Após tantos anos no Brasil, o título foi tardio mas altamente compensador?
-O título de campeão vem em 2009, de uma forma fantástica, porque foi a coroação da minha carreira e prestígio no Brasil. Já tinha sido reconhecido como craque em todos os clubes mas esse regresso ao Flamengo foi emblemático. Foram três meses difíceis a negociar, o clube não estava numa boa fase, começo a jogar e a equipa engata vitórias, preenchi o meu espaço no meio-campo. Conseguimos o título muito acima das expectativas, apenas existia a meta de entrar nas vagas da Libertadores. Isso carimbou a minha carreira como ídolo e craque, como o estrangeiro com mais golos no Brasil. Faltava-me ser campeão e esse foi um momento mágico.
Ser ídolo do Flamengo e acabar também amado no Vasco e Fluminense. Como foi possível?

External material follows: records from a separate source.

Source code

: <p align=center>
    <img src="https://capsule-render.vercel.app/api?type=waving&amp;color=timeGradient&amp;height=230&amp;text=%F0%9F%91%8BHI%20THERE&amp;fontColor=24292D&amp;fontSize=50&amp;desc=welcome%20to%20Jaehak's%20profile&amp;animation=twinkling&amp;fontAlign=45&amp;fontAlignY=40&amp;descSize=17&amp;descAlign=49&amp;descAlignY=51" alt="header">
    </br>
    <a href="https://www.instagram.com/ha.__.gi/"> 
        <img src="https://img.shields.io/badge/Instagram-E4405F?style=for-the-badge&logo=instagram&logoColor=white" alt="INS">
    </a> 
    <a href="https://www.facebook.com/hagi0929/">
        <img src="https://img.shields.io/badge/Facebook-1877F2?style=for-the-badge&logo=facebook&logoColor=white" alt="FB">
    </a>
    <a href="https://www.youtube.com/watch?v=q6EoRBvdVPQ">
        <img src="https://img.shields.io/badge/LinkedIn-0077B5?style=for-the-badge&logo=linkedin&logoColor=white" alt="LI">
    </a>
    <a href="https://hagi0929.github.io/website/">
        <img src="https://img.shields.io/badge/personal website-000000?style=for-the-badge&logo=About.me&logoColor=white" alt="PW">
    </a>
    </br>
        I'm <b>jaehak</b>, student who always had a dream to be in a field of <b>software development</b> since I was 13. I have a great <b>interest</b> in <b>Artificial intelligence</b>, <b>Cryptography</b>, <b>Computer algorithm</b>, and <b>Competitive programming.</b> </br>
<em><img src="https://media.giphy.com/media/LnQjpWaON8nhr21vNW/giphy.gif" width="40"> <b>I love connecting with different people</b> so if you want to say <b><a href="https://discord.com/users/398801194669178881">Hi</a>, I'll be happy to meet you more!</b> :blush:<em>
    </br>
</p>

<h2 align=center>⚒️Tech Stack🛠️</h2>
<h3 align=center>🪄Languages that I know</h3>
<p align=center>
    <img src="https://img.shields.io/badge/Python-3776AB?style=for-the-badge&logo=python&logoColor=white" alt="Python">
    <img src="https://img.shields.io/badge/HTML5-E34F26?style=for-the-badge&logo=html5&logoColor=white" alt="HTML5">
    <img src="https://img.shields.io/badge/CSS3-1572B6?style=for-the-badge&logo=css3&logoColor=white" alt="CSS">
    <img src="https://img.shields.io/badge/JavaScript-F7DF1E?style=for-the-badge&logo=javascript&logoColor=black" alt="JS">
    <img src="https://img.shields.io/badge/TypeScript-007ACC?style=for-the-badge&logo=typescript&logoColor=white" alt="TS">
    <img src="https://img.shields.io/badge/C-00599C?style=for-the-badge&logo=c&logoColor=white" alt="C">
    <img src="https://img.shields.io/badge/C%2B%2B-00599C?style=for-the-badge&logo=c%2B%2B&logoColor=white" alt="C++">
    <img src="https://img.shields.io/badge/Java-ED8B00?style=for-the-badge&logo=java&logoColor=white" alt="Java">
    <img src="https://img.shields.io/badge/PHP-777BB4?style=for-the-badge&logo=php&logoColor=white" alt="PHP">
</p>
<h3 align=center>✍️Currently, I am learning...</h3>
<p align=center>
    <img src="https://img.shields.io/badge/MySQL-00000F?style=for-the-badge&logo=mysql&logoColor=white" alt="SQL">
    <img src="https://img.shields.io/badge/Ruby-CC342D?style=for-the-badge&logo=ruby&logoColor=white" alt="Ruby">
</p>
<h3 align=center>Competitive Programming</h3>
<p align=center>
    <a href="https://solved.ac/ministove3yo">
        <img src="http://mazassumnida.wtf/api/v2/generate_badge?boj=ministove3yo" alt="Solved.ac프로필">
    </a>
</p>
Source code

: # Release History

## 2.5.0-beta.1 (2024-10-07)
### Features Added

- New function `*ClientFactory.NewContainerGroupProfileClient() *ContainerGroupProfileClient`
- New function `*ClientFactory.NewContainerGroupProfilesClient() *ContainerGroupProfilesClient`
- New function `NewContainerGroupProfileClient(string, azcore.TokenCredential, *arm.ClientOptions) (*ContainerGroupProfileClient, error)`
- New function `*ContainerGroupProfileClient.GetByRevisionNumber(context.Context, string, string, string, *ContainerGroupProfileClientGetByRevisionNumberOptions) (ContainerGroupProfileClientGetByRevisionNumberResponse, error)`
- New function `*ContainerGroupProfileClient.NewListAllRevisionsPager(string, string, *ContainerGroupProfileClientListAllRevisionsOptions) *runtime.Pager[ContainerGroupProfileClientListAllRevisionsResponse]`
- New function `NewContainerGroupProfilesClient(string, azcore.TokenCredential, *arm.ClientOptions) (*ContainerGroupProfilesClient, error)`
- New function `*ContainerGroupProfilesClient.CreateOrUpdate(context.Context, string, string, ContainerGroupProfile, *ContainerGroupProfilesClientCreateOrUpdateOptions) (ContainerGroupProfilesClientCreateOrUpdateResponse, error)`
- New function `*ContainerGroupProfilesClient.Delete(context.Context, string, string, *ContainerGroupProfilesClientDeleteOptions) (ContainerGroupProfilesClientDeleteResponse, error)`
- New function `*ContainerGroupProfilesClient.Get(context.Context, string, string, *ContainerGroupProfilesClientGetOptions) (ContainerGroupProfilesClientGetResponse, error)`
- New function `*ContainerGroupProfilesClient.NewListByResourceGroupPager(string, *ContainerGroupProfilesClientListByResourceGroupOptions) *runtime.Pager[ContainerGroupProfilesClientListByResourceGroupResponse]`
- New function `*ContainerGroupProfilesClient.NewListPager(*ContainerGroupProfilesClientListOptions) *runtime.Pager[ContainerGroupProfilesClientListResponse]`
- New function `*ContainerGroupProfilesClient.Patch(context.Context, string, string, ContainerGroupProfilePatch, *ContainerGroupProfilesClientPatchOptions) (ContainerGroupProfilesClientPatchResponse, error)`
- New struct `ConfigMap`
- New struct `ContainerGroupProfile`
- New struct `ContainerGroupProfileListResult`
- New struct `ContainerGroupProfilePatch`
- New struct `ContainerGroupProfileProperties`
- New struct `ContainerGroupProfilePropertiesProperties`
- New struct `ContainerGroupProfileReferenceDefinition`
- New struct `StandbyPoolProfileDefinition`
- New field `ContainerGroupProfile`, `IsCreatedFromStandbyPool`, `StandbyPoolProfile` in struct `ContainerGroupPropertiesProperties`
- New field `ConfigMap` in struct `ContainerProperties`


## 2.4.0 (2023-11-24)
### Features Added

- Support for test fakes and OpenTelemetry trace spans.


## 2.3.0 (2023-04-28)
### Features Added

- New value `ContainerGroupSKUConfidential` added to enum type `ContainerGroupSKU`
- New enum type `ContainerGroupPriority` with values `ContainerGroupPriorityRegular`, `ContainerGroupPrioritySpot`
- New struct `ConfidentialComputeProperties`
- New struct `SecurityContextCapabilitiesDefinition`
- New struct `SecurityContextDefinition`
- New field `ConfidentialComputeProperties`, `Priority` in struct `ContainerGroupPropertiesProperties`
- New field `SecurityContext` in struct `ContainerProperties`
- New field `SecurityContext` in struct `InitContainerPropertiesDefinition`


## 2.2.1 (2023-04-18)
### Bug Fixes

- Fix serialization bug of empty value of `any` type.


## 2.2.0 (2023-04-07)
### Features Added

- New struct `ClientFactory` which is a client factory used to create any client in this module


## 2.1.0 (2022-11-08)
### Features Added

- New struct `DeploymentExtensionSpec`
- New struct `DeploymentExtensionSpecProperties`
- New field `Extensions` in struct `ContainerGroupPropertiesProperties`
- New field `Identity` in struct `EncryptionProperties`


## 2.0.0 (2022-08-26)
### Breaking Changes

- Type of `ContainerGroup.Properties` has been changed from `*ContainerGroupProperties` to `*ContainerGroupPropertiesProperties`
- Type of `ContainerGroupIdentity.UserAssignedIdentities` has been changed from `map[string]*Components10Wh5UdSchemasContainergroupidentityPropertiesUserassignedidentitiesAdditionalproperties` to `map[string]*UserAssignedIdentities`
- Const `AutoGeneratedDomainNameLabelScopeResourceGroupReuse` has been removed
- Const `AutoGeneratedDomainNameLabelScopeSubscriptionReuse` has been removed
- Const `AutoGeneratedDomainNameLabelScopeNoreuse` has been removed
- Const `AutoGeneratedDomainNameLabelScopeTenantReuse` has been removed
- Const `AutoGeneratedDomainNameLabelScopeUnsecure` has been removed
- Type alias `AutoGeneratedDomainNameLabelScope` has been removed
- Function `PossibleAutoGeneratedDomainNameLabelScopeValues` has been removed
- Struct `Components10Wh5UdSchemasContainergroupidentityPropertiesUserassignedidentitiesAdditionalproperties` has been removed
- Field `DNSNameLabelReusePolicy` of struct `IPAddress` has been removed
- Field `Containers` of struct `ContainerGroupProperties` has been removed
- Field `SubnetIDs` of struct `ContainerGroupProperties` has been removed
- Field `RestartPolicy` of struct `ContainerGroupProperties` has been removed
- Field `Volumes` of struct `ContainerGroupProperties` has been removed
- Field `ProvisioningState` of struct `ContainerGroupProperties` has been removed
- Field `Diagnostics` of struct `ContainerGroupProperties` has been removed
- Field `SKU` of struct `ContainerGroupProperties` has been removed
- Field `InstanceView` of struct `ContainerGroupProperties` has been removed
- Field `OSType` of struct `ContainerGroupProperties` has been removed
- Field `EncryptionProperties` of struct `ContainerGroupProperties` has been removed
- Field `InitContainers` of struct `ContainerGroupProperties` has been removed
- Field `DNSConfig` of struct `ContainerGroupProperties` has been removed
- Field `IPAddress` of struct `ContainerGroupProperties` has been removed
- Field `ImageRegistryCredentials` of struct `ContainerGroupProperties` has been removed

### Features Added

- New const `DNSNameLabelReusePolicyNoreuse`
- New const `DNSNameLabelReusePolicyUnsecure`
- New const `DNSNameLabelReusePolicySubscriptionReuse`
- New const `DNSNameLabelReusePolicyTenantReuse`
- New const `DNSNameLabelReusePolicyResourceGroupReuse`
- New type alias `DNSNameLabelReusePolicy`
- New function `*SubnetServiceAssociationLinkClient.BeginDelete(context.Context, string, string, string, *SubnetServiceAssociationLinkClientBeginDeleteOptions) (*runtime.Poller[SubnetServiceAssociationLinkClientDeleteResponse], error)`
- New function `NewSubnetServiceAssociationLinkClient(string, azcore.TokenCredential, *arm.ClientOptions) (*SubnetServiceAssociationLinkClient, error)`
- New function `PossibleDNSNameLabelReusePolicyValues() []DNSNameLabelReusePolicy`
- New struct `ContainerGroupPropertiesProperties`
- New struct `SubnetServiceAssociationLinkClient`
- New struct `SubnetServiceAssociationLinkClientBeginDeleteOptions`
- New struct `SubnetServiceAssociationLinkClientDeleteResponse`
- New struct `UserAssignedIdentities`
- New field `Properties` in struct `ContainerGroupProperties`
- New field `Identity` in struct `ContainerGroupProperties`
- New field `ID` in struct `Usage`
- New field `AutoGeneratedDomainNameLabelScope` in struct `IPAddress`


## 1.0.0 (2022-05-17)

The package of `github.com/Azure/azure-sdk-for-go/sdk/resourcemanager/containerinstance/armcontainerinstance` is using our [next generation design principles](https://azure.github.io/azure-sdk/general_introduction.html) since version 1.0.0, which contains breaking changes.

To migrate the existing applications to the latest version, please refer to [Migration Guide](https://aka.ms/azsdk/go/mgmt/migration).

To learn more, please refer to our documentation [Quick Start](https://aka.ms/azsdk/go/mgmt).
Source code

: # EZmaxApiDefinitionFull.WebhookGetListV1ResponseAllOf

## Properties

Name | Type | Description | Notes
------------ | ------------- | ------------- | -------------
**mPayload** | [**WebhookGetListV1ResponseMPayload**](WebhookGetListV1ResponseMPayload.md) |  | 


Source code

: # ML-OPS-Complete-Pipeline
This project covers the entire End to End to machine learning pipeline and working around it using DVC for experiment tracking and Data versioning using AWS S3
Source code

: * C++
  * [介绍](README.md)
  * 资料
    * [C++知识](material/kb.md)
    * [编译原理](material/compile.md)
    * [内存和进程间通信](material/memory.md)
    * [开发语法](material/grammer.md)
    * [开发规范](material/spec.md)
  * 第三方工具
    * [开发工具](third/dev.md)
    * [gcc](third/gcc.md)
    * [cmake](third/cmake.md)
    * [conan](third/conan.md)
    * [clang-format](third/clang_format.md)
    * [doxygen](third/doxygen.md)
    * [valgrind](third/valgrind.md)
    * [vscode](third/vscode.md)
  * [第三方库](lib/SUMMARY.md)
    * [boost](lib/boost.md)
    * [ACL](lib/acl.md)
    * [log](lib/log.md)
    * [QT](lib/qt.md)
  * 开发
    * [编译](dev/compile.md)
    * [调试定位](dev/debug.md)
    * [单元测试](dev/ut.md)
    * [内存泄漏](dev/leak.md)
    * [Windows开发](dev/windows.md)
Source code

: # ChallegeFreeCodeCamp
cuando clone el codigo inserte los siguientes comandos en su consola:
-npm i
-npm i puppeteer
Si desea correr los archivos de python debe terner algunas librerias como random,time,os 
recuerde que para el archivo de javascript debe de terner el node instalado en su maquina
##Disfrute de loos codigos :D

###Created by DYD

-Não há como negar que a ligação ao Flamengo ficou um caso à parte. Foi onde joguei mais tempo, mais títulos conquistei, não posso fugir disso. É um vínculo grande, uma identificação maior, o meu profissionalismo é que me ajudou nos rivais, no Vasco e Fluminense. Admito que da primeira vez que fui para o Vasco, em 2002, tinha algum receio pela situação de ser carrasco do Vasco. Mas a receção foi fantástica, joguei muito bem, fiz duas grandes épocas, com título carioca. Em 2004 marquei 18 golos e tornei-me ídolo também. No Fluminense, foi algo completamente normal, fiz o mesmo trabalho e deixei marcas positivas. Fiz os adeptos gostarem de mim mas o regresso ao Flamengo é que carimbou essa grandeza no Brasil. Todas as passagens foram positivas.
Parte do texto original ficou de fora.